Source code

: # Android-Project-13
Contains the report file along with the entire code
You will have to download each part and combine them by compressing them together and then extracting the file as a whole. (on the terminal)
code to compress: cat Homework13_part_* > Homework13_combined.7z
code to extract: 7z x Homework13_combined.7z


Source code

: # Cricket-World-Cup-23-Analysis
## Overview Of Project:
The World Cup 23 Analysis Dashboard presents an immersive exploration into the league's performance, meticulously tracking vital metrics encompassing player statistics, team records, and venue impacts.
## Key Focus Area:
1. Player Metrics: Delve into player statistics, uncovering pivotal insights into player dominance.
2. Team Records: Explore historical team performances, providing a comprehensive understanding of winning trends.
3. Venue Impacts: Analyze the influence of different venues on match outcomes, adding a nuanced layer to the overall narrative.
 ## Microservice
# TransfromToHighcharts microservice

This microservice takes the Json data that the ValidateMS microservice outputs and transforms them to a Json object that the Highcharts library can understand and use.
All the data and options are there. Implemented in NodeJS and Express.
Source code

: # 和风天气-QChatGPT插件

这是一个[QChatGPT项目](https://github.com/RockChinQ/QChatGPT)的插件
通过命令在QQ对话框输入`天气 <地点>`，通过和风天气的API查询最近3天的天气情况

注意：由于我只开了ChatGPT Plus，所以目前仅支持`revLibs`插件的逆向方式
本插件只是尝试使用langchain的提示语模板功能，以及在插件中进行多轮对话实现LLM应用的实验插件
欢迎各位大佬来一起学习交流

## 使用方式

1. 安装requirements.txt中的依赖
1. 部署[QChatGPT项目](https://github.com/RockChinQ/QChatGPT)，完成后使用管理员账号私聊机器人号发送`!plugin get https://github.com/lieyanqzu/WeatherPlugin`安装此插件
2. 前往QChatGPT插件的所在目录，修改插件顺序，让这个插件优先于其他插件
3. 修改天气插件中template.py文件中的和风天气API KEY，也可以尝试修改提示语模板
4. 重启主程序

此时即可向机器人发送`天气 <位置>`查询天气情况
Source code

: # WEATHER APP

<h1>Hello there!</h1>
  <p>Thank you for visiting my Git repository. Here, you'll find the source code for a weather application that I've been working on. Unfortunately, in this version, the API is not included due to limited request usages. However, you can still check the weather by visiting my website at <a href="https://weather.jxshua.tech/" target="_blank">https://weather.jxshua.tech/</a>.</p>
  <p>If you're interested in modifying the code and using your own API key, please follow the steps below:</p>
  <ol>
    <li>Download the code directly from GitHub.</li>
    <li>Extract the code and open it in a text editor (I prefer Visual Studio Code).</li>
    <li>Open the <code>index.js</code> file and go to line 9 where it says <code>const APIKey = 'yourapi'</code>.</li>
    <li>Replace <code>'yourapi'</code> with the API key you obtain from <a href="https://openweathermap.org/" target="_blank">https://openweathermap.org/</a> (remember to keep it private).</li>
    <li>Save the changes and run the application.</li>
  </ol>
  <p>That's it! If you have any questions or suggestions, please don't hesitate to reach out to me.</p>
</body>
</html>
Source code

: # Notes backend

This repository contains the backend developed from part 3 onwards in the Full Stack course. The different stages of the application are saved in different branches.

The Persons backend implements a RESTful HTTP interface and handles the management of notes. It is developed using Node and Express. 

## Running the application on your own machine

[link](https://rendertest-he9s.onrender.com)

● What is required
Line count for the word "developed": tally the lines of the records above that hold it and give only that figure.

● Exercise solution
2